KATİLLER OLAYI SOĞUK KANLILIKLA ANLATTI
Haberlerde ve minibüs şoförünün ifadesinde yer alan bilgilere göre şoför Suphi Altındöken, Mersin’e D-400 karayolundan gitmesi gerekirken güzergah değiştirerek Tarsus – Mersin Otoyolu’na doğru saptı. Sürücünün güzergahını değiştirmesinden ‘kaçırılıp başına kötü bir şey geleceğini’ anlayan ve tepki gösteren Özgecan, şoförle tartıştı. Tecavüz girişiminde bulunan Suphi Altındöken’e Özgecan biber gazı kullanarak engel olmaya çalıştı. Ancak bunun ardından Suphi Altındöken tarafından birkaç kez bıçaklandı ve demir çubukla öldüresiye dövüldü. Tarsus’a geri dönen zanlı olayı babasına ve bir arkadaşına anlattı ve yardım istedi. Üç kişi olay yerine döndüler ve Özgecan Aslan’ın cesedini ormanda ateşe verdiler. Özgecan’ın direndiği sırada zanlı Suphi Altındöken’in yüzüne tırnaklarını geçirmesi nedeniyle bu üç kişi Özgecan’ın ellerini keserek, olası bir DNA tespitinde bir eşleşmenin önüne geçmek istediler. Özgecan’ın tecavüze uğrayıp uğramadığı hakkında ise yapılan araştırmalar sonucu belli olacak.

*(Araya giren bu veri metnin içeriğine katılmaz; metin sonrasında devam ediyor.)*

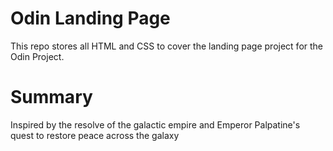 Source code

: # Odin Landing Page
This repo stores all HTML and CSS to cover the landing page project
for the Odin Project.

# Summary
Inspired by the resolve of the galactic empire and Emperor Palpatine's quest to restore peace across the galaxy
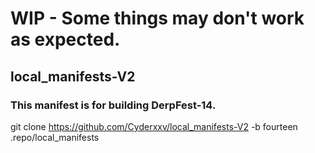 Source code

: # WIP - Some things may don't work as expected.

## local_manifests-V2

### This manifest is for building DerpFest-14.

git clone https://github.com/Cyderxxv/local_manifests-V2 -b fourteen .repo/local_manifests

Zanlıların tümünün yakalanmasından sonra polise verdikleri ifadeler sonucu Özgecan’ın cesedi, Cinderesi yatağında yüzünün ve vücudunun bir bölümü yanmış halde bulundu. Tarsus Devlet Hastanesi’ne kaldırılan ceset yandığı için kimlik tespiti Özgecan’ın kıyafetleri üzerinden yapılabildi.